By Jerome Dolittle, Bad Attitudes Blog:
"The immediate impact is that the GOP became that much less likely to take over the Senate in November. A clear Republican win in Delaware became a likely Republican loss. But though that’s getting all the headlines, it slightly misses the point: The long-term impact of these primaries is not going to be on the incumbents who have been defeated. It’ll be on the incumbents who survived.
It was hard for incumbent Republicans to see Sens. Bob Bennett and Lisa Murkowski unexpectedly toppled in their primaries. But Alaska and Utah are conservative, quirky states.

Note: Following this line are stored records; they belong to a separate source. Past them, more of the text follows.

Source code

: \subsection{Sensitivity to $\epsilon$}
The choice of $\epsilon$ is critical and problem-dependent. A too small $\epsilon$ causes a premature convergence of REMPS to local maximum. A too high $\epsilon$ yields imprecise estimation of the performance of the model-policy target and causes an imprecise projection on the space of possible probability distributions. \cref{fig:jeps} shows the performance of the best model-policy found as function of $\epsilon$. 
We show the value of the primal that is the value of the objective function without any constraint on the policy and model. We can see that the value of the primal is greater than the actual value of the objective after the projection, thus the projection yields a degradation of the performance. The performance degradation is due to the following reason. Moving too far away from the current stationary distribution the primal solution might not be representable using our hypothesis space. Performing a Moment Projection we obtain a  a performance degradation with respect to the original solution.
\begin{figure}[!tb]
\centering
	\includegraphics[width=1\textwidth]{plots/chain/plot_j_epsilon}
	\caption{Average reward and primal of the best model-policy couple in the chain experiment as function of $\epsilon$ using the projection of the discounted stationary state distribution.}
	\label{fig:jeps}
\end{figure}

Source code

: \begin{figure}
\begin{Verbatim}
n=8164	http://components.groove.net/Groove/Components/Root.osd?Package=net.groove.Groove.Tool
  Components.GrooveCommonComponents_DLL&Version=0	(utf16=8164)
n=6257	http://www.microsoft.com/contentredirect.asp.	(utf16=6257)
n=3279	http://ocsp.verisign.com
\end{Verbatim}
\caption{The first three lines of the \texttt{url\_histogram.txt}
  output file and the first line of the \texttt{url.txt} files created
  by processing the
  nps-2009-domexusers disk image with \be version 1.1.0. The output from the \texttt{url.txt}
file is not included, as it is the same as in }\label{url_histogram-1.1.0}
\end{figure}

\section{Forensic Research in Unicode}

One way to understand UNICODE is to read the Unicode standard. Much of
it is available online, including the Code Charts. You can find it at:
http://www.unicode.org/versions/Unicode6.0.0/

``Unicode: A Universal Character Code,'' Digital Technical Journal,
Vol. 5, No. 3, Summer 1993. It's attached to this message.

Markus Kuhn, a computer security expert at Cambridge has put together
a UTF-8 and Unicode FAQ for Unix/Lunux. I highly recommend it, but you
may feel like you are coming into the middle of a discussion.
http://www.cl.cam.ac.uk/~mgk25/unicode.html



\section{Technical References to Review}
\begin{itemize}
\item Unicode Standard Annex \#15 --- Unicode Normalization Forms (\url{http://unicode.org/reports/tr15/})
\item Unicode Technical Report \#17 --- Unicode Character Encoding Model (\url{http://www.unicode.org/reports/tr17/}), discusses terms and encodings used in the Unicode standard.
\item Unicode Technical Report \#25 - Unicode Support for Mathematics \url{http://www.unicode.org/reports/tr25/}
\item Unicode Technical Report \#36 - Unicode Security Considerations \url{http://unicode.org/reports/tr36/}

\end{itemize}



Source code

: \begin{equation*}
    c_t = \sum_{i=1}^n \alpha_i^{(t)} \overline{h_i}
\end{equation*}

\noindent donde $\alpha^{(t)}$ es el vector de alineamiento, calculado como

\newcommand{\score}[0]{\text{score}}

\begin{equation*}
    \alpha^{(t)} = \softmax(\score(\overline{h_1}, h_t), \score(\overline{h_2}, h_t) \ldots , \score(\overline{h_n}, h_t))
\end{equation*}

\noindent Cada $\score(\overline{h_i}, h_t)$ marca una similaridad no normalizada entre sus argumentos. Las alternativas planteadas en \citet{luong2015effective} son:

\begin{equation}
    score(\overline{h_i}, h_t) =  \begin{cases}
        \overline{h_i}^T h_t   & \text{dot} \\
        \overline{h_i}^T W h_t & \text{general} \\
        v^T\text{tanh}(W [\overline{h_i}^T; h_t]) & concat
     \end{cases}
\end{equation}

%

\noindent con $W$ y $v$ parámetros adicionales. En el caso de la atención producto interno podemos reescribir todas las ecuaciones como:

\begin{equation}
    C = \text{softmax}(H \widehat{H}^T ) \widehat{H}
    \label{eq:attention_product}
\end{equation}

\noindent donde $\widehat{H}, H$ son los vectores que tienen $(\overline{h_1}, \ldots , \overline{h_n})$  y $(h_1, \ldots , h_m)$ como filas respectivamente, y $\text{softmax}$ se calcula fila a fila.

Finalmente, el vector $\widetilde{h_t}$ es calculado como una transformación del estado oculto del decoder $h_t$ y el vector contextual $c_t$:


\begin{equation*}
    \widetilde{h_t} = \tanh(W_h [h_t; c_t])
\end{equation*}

They were likely targets for an angry conservative electorate. The same cannot be said for Delaware, a moderate state that often goes blue. Rep. Mike Castle’s defeat was proof that no heterodox Republican is safe from a primary defeat — it doesn’t matter how popular you’ve been, or how clearly purple your electorate was. You’re not safe. You’re never safe.
Politicians are, by nature, a fearful species. But their nightmares became a lot more specific last night. The Tea Party, for all its unexpected successes, cannot topple every incumbent Republican in the country. But by toppling the right ones, it can make every incumbent Republican vote and speak and act with the Tea Party in mind. So though the Tea Party isn’t likely to send all that many of its own Republicans to Washington, the likely outcome of last night’s primaries is that the Tea Party takes over the Republicans who are already in Washington, and don’t want to be sent home.